Otra mentira. El Protector había dicho más mentiras en este día que en toda una vida de incontables siglos. Estaba profundamente asombrado de que se le diera tan bien mentir.
Usha hizo un débil intento de sonreír.
—Gracias por ser sincero conmigo, Prot. Siento..., siento haber sido tan brutal con los demás. Díselo, por favor. Diles lo mucho que los voy a echar de menos y que pensaré en vosotros todos los días... —Las lágrimas amenazaron con desbordarse otra vez. Tragó saliva y las contuvo.
—Se lo diré, Usha. Y ahora, vamos. El sol y la marea no esperan a nadie, o eso es lo que dicen los minotauros.
Caminaron hacia la playa. Usha iba muy callada. Parecía aturdida, incrédula, conmocionada.

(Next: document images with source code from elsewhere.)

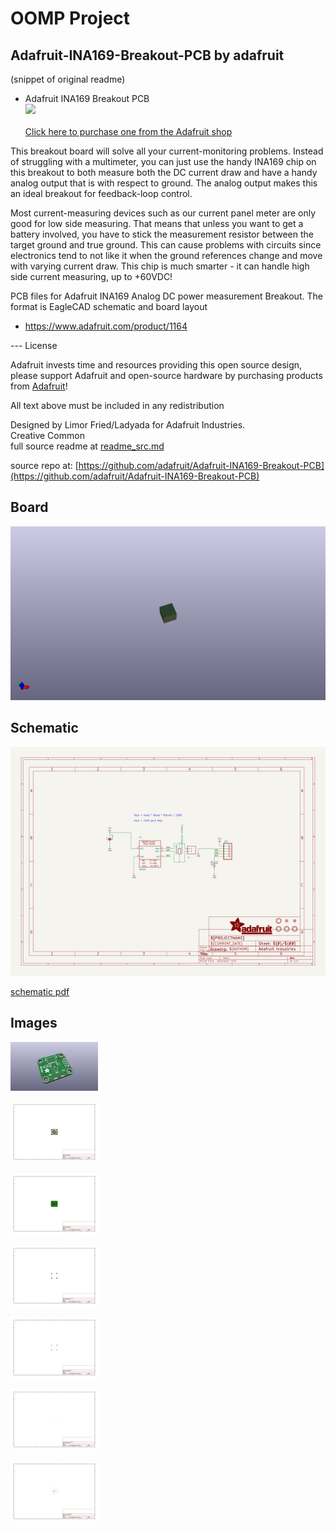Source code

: # OOMP Project  
## Adafruit-INA169-Breakout-PCB  by adafruit  
  
(snippet of original readme)  
  
- Adafruit INA169 Breakout PCB  
<a href="http://www.adafruit.com/products/1164"><img src="assets/image.jpg?raw=true" width="500px"><br/>  
Click here to purchase one from the Adafruit shop</a>  
  
This breakout board will solve all your current-monitoring problems. Instead of struggling with a multimeter, you can just use the handy INA169 chip on this breakout to both measure both the DC current draw and have a handy analog output that is with respect to ground. The analog output makes this an ideal breakout for feedback-loop control.  
  
Most current-measuring devices such as our current panel meter are only good for low side measuring. That means that unless you want to get a battery involved, you have to stick the measurement resistor between the target ground and true ground. This can cause problems with circuits since electronics tend to not like it when the ground references change and move with varying current draw. This chip is much smarter - it can handle high side current measuring, up to +60VDC!  
  
PCB files for Adafruit INA169 Analog DC power measurement Breakout. The format is EagleCAD schematic and board layout  
- https://www.adafruit.com/product/1164  
  
--- License  
  
Adafruit invests time and resources providing this open source design, please support Adafruit and open-source hardware by purchasing products from [Adafruit](https://www.adafruit.com)!  
  
All text above must be included in any redistribution  
  
Designed by Limor Fried/Ladyada for Adafruit Industries.  
Creative Common  
  full source readme at [readme_src.md](readme_src.md)  
  
source repo at: [https://github.com/adafruit/Adafruit-INA169-Breakout-PCB](https://github.com/adafruit/Adafruit-INA169-Breakout-PCB)  
## Board  
  
[![working_3d.png](working_3d_600.png)](working_3d.png)  
## Schematic  
  
[![working_schematic.png](working_schematic_600.png)](working_schematic.png)  
  
[schematic pdf](working_schematic.pdf)  
## Images  
  
[![working_3D_top.png](working_3D_top_140.png)](working_3D_top.png)  
  
[![working_assembly_page_01.png](working_assembly_page_01_140.png)](working_assembly_page_01.png)  
  
[![working_assembly_page_02.png](working_assembly_page_02_140.png)](working_assembly_page_02.png)  
  
[![working_assembly_page_03.png](working_assembly_page_03_140.png)](working_assembly_page_03.png)  
  
[![working_assembly_page_04.png](working_assembly_page_04_140.png)](working_assembly_page_04.png)  
  
[![working_assembly_page_05.png](working_assembly_page_05_140.png)](working_assembly_page_05.png)  
  
[![working_assembly_page_06.png](working_assembly_page_06_140.png)](working_assembly_page_06.png)  
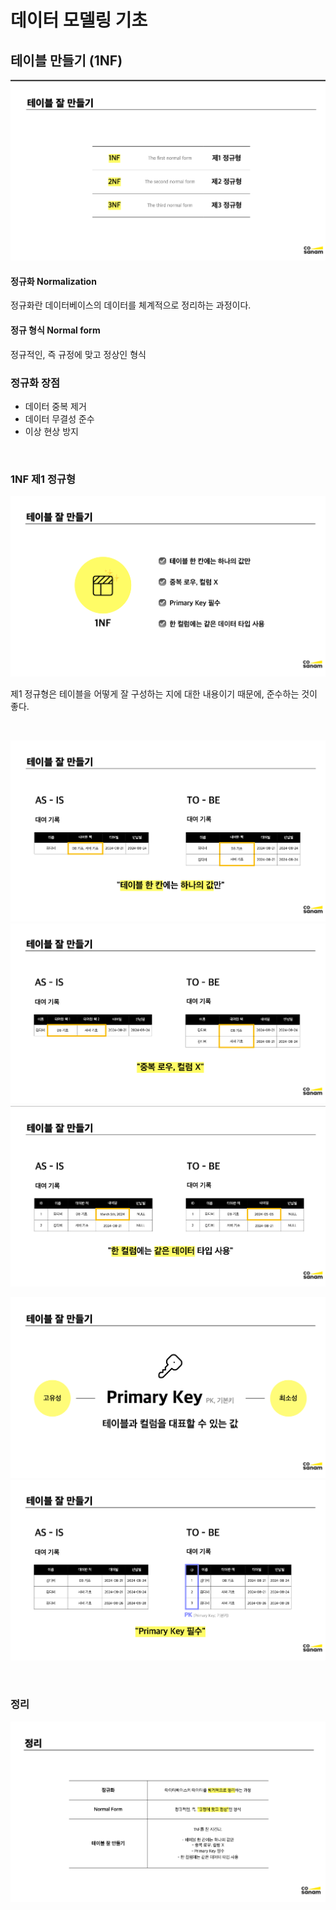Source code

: # 데이터 모델링 기초

## 테이블 만들기 (1NF)

![](./images/t01.png)

#### 정규화 Normalization

정규화란 데이터베이스의 데이터를 체계적으로 정리하는 과정이다.

#### 정규 형식 Normal form

정규적인, 즉 규정에 맞고 정상인 형식

### 정규화 장점

- 데이터 중복 제거
- 데이터 무결성 준수
- 이상 현상 방지

<br>

### 1NF 제1 정규형

![](./images/t02.png)

제1 정규형은 테이블을 어떻게 잘 구성하는 지에 대한 내용이기 때문에, 준수하는 것이 좋다.

<br>

![](./images/t03.png)
![](./images/t04.png)
![](./images/t07.png)

![](./images/t05.png)
![](./images/t06.png)

<br>

### 정리

![](./images/t08.png)

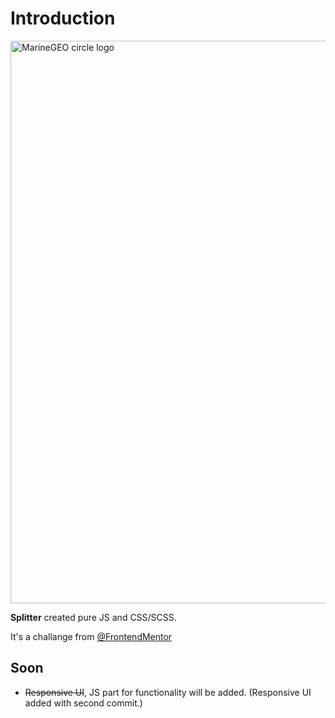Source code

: # Introduction

<img src="https://i.imgur.com/2yA6jem.jpg" alt="MarineGEO circle logo" style=" width:900px;"/>

**Splitter** created pure JS and CSS/SCSS.

It's a challange from [@FrontendMentor](https://www.frontendmentor.io/challenges/tip-calculator-app-ugJNGbJUX)

## Soon

- ~~Responsive UI~~, JS part for functionality will be added. (Responsive UI added with second commit.)
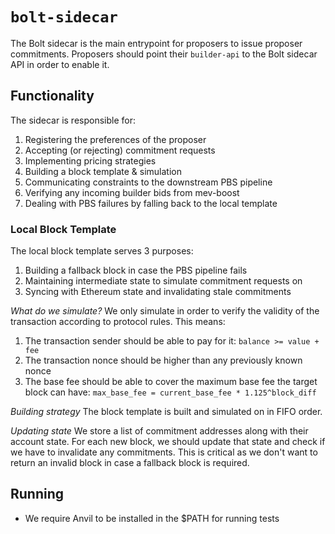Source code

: # `bolt-sidecar`

The Bolt sidecar is the main entrypoint for proposers to issue proposer commitments. Proposers should point their `builder-api` to the Bolt sidecar API in order to enable it.

## Functionality

The sidecar is responsible for:

1. Registering the preferences of the proposer
2. Accepting (or rejecting) commitment requests
3. Implementing pricing strategies
4. Building a block template & simulation
5. Communicating constraints to the downstream PBS pipeline
6. Verifying any incoming builder bids from mev-boost
7. Dealing with PBS failures by falling back to the local template

### Local Block Template

The local block template serves 3 purposes:

1. Building a fallback block in case the PBS pipeline fails
2. Maintaining intermediate state to simulate commitment requests on
3. Syncing with Ethereum state and invalidating stale commitments

_What do we simulate?_
We only simulate in order to verify the validity of the transaction according to protocol rules. This means:

1. The transaction sender should be able to pay for it: `balance >= value + fee`
2. The transaction nonce should be higher than any previously known nonce
3. The base fee should be able to cover the maximum base fee the target block can have: `max_base_fee = current_base_fee * 1.125^block_diff`

_Building strategy_
The block template is built and simulated on in FIFO order.

_Updating state_
We store a list of commitment addresses along with their account state. For each new block, we should update that state and check if we have to invalidate any commitments. This is critical as we don't want to return an invalid block
in case a fallback block is required.

## Running

- We require Anvil to be installed in the $PATH for running tests
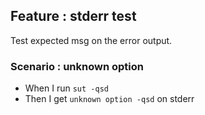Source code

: ## Feature : stderr test

Test expected msg on the error output.  

### Scenario : unknown option

  - When I run `sut -qsd`
  - Then I get `unknown option -qsd` on stderr
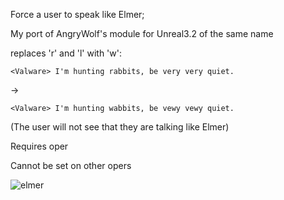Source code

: Force a user to speak like Elmer;

My port of AngryWolf's module for Unreal3.2 of the same name

replaces 'r' and 'l' with 'w':

`<Valware> I'm hunting rabbits, be very very quiet.`

  ->
  
`<Valware> I'm hunting wabbits, be vewy vewy quiet.`
  
  
(The user will not see that they are talking like Elmer)


Requires oper

Cannot be set on other opers

![elmer](https://c.tenor.com/L9LxlrJudBEAAAAC/elmer-fudd-hunter.gif)
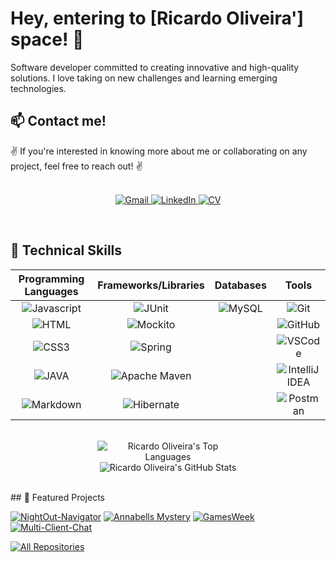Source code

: # Hey, entering to [Ricardo Oliveira'] space! 👋

Software developer committed to creating innovative and high-quality solutions. I love taking on new challenges and learning emerging technologies.

## 📫 Contact me!

✌️ If you're interested in knowing more about me or collaborating on any project, feel free to reach out! ✌️
<br/>
<br/>
<p align="center">
    <a href="mailto:seuemail@gmail.com">
        <img src="https://img.shields.io/badge/Gmail-D14836?style=for-the-badge&logo=gmail&logoColor=white" alt="Gmail"/>
    </a>
    <a href="https://www.linkedin.com/in/ricard0oliveira" target="_blank">
        <img src="https://img.shields.io/badge/LinkedIn-0077B5?style=for-the-badge&logo=linkedin&logoColor=white" alt="LinkedIn"/>
    </a>
    <a href="RICARDO OLIVEIRA.pdf" download>
        <img src="https://img.shields.io/badge/CV-4285F4?style=for-the-badge&logo=Github&logoColor=white" alt="CV"/>
    </a>
</p>
<br/>

## 🚀 Technical Skills

| Programming Languages | Frameworks/Libraries | Databases | Tools |
| :---: | :---: | :---: | :---: |
| ![Javascript](https://img.shields.io/badge/Javascript-F0DB4F?style=for-the-badge&labelColor=black&logo=javascript&logoColor=F0DB4F) | ![JUnit](https://img.shields.io/badge/JUnit-25A162?style=for-the-badge&logo=junit5&logoColor=white) | ![MySQL](https://img.shields.io/badge/MySQL-4479A1?style=for-the-badge&logo=mysql&logoColor=white) | ![Git](https://img.shields.io/badge/Git-F05032?style=for-the-badge&logo=git&logoColor=white) |
| ![HTML](https://img.shields.io/badge/HTML5-E34F26?style=for-the-badge&logo=html5&logoColor=white) | ![Mockito](https://img.shields.io/badge/Mockito-DC143C?style=for-the-badge&logo=mockito&logoColor=white) | | ![GitHub](https://img.shields.io/badge/GitHub-181717?style=for-the-badge&logo=github&logoColor=white) |
| ![CSS3](https://img.shields.io/badge/CSS3-1572B6?style=for-the-badge&logo=css3&logoColor=white) | ![Spring](https://img.shields.io/badge/Spring-6DB33F?style=for-the-badge&logo=spring&logoColor=white) | | ![VSCode](https://img.shields.io/badge/Visual_Studio-0078d7?style=for-the-badge&logo=visual%20studio&logoColor=white) |
| ![JAVA](https://img.shields.io/badge/JAVA-007396?style=for-the-badge&logo=java&logoColor=white) | ![Apache Maven](https://img.shields.io/badge/Apache_Maven-C71A36?style=for-the-badge&logo=apache-maven&logoColor=white) | | ![IntelliJ IDEA](https://img.shields.io/badge/IntelliJ_IDEA-000000?style=for-the-badge&logo=intellij%20idea&logoColor=white) |
| ![Markdown](https://img.shields.io/badge/Markdown-000000?style=for-the-badge&logo=markdown&logoColor=white) | ![Hibernate](https://img.shields.io/badge/Hibernate-59666C?style=for-the-badge&logo=hibernate&logoColor=white)  | | ![Postman](https://img.shields.io/badge/Postman-FF6C37?style=for-the-badge&logo=postman&logoColor=white)

<br/>

<div align="center">
    <div style="width: 45%;">
        <img src="https://github-readme-stats.vercel.app/api/top-langs?username=OliveiraDevCode&show_icons=true&locale=en&layout=compact&theme=radical" alt="Ricardo Oliveira's Top Languages">
    </div>
    <div style="width: 45%;">
        <img src="https://github-readme-stats.vercel.app/api?username=OliveiraDevCode&show_icons=true&locale=en&theme=radical" alt="Ricardo Oliveira's GitHub Stats">
    </div>
</div>
<p>
<br/>
## 🌱 Featured Projects
  
[![NightOut-Navigator](https://github-readme-stats.vercel.app/api/pin/?username=OliveiraDevCode&repo=NightOut-Navigator&border_color=7F3FBF&bg_color=0D1117&title_color=C9D1D9&text_color=8B949E&icon_color=7F3FBF)](https://github.com/OliveiraDevCode/NightOut-Navigator)
[![Annabells Mystery](https://github-readme-stats.vercel.app/api/pin/?username=OliveiraDevCode&repo=AnnabellsMystery&border_color=7F3FBF&bg_color=0D1117&title_color=C9D1D9&text_color=8B949E&icon_color=7F3FBF)](https://github.com/OliveiraDevCode/AnnabellsMystery)
[![GamesWeek](https://github-readme-stats.vercel.app/api/pin/?username=OliveiraDevCode&repo=GamesWeek&border_color=7F3FBF&bg_color=0D1117&title_color=C9D1D9&text_color=8B949E&icon_color=7F3FBF)](https://github.com/OliveiraDevCode/GamesWeek)
[![Multi-Client-Chat](https://github-readme-stats.vercel.app/api/pin/?username=OliveiraDevCode&repo=Multi-Client-Chat&border_color=7F3FBF&bg_color=0D1117&title_color=C9D1D9&text_color=8B949E&icon_color=7F3FBF)](https://github.com/OliveiraDevCode/Multi-Client-Chat)

<p align="left">
  <a href="https://github.com/OliveiraDevCode?tab=repositories" target="_blank"><img alt="All Repositories" title="All Repositories" src="https://img.shields.io/badge/-All%20Repos-2962FF?style=for-the-badge&logo=koding&logoColor=white"/></a>
</p>
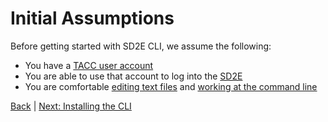 Initial Assumptions
===============================================

Before getting started with SD2E CLI, we assume the following:

* You have a [TACC user account](https://portal.tacc.utexas.edu/)
* You are able to use that account to log into the [SD2E](https://www.sd2e.org/)
* You are comfortable [editing text files](https://www.nano-editor.org/dist/v2.7/nano.html) and [working at the command line](http://www.gnu.org/software/bash/manual/bashref.html#Introduction)

[Back](getting-started.md) | [Next: Installing the CLI](getting-started-install-sdk.md)
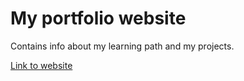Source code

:# My portfolio website
Contains info about my learning path and my projects.

[Link to website](https://watch-coll-portfolio.netlify.app/)
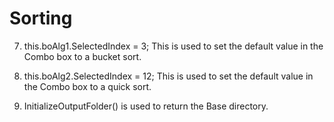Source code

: # Sorting

7. this.boAlg1.SelectedIndex = 3; This is used to set the default value in the Combo box to a bucket sort.

8. this.boAlg2.SelectedIndex = 12; This is used to set the default value in the Combo box to a quick sort.

10. InitializeOutputFolder()  is used to return the Base directory.
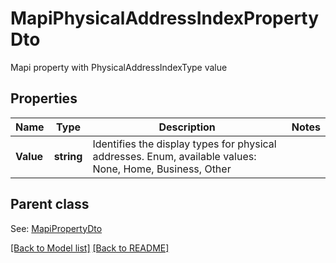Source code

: # MapiPhysicalAddressIndexPropertyDto
Mapi property with PhysicalAddressIndexType value             

## Properties
Name | Type | Description | Notes
------------ | ------------- | ------------- | -------------
**Value** | **string** | Identifies the display types for physical addresses. Enum, available values: None, Home, Business, Other | 

## Parent class

See: [MapiPropertyDto](MapiPropertyDto.md)

[[Back to Model list]](Models.md) [[Back to README]](README.md)

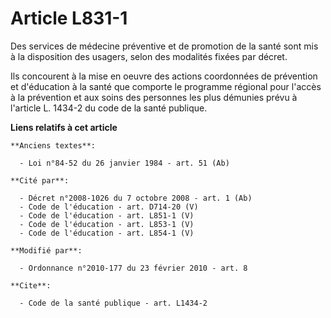 # Article L831-1

Des services de médecine préventive et de promotion de la santé sont mis à la disposition des usagers, selon des modalités
fixées par décret. 

Ils concourent à la mise en oeuvre des actions coordonnées de prévention et d'éducation à la santé que comporte le programme
régional pour l'accès à la prévention et aux soins des personnes les plus démunies prévu à l'article    L. 1434-2 du code de
la santé publique.

**Liens relatifs à cet article**

	**Anciens textes**:

	  - Loi n°84-52 du 26 janvier 1984 - art. 51 (Ab)

	**Cité par**:

	  - Décret n°2008-1026 du 7 octobre 2008 - art. 1 (Ab)
	  - Code de l'éducation - art. D714-20 (V)
	  - Code de l'éducation - art. L851-1 (V)
	  - Code de l'éducation - art. L853-1 (V)
	  - Code de l'éducation - art. L854-1 (V)

	**Modifié par**:

	  - Ordonnance n°2010-177 du 23 février 2010 - art. 8

	**Cite**:

	  - Code de la santé publique - art. L1434-2
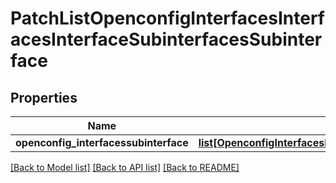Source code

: # PatchListOpenconfigInterfacesInterfacesInterfaceSubinterfacesSubinterface

## Properties
Name | Type | Description | Notes
------------ | ------------- | ------------- | -------------
**openconfig_interfacessubinterface** | [**list[OpenconfigInterfacesInterfacesInterfaceSubinterfacesOpenconfiginterfacessubinterfacesSubinterface]**](OpenconfigInterfacesInterfacesInterfaceSubinterfacesOpenconfiginterfacessubinterfacesSubinterface.md) |  | [optional] 

[[Back to Model list]](../README.md#documentation-for-models) [[Back to API list]](../README.md#documentation-for-api-endpoints) [[Back to README]](../README.md)


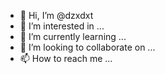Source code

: - 👋 Hi, I’m @dzxdxt
- 👀 I’m interested in ...
- 🌱 I’m currently learning ...
- 💞️ I’m looking to collaborate on ...
- 📫 How to reach me ...

<!---
dzxdxt/dzxdxt is a ✨ special ✨ repository because its `README.md` (this file) appears on your GitHub profile.
You can click the Preview link to take a look at your changes.
--->

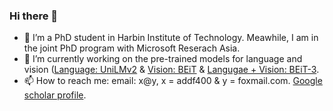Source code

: ### Hi there 👋

- 💬 I’m a PhD student in Harbin Institute of Technology. Meawhile, I am in the joint PhD program with Microsoft Reserach Asia.
- 🔭 I’m currently working on the pre-trained models for language and vision ([Language: UniLMv2](https://arxiv.org/abs/2002.12804) & [Vision: BEiT](https://github.com/microsoft/unilm/tree/master/beit) & [Langugae + Vision: BEiT-3](https://arxiv.org/abs/2208.10442).
- 📫 How to reach me: email: x@y, x = addf400 & y = foxmail.com. [Google scholar profile](https://scholar.google.com/citations?user=lXCZGqYAAAAJ&hl=en). 
<!--
**addf400/addf400** is a ✨ _special_ ✨ repository because its `README.md` (this file) appears on your GitHub profile.

Here are some ideas to get you started:

- 🔭 I’m currently working on ...
- 🌱 I’m currently learning ...
- 👯 I’m looking to collaborate on ...
- 🤔 I’m looking for help with ...
- 💬 Ask me about ...
- 📫 How to reach me: ...
- 😄 Pronouns: ...
- ⚡ Fun fact: ...
-->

Llegaron al bote, una embarcación grande, de dos mástiles, de fabricación y diseño de los minotauros. Los irdas la habían conseguido varios años antes, para utilizarla en la adquisición de la Gema Gris. Una vez completada la tarea, los irdas no tenían otra utilidad para la embarcación y habían dado permiso al Protector para enseñar a Usha cómo navegar en ella. Aunque la idea lo horrorizaba, siempre había temido que este día acabaría llegando.
Entre los dos colocaron cuidadosamente los dos bultos de equipaje: uno pequeño, en el que guardaba objetos personales y que podría llevar a la espalda, y una bolsa más grande, que contenía los regalos de los irdas. Usha llevaba puestas lo que los irdas juzgaban ropas adecuadas para viajar con calor: pantalones hechos con ligera seda verde, sueltos y ondeantes, fruncidos en los tobillos, y sujetos a la cintura con una banda bordada; una túnica a juego, abierta por el cuello y atada a la cintura con un fajín dorado; y un chaleco de terciopelo negro, con bordados de vivos colores. La cabeza se la cubría con un pañuelo de seda.
—Con tantos paquetes pareces una kender —intentó bromear el Protector.
—¡Una kender! —Usha se obligó a soltar una risa—. Me contaste historias sobre ellos, Prot. ¿Crees que llegaré a conocer a uno?
—Será más fácil conocerlos que librarte de ellos. Oh, sí, pequeña. —El Protector sonrió al evocar ciertos recuerdos—. Conocerás a los alegres y despreocupados kenders de ágiles dedos. Y a los severos y secos enanos; a los astutos e ingeniosos gnomos; a los audaces y apuestos caballeros; a los elfos de voces argentinas. Los conocerás a todos...
Mientras hablaba, el Protector observó que Usha apartaba los ojos de él y dirigía la mirada hacia el mar. La expresión de su rostro cambió, dejando de ser aturdida, conmocionada. Ahora advirtió ansia, el anhelo de ver y oír y probar y tocar la vida. En el horizonte unas nubes blancas iban formando un cúmulo más y más alto, pero Usha no veía nubes, sino ciudades, blancas y brillantes al sol. El Protector tuvo la impresión de que si el océano hubiese sido de pizarra la joven habría echado a correr por él en ese mismo instante.
El irda suspiró. La parte humana había tomado control de la huérfana finalmente. La excitación brillaba en sus ojos; sus labios se entreabrieron. Se inclinó hacia adelante, en un gesto inconsciente de ansiedad, dispuesta —como lo estaban todos los humanos— a zambullirse de cabeza en el futuro.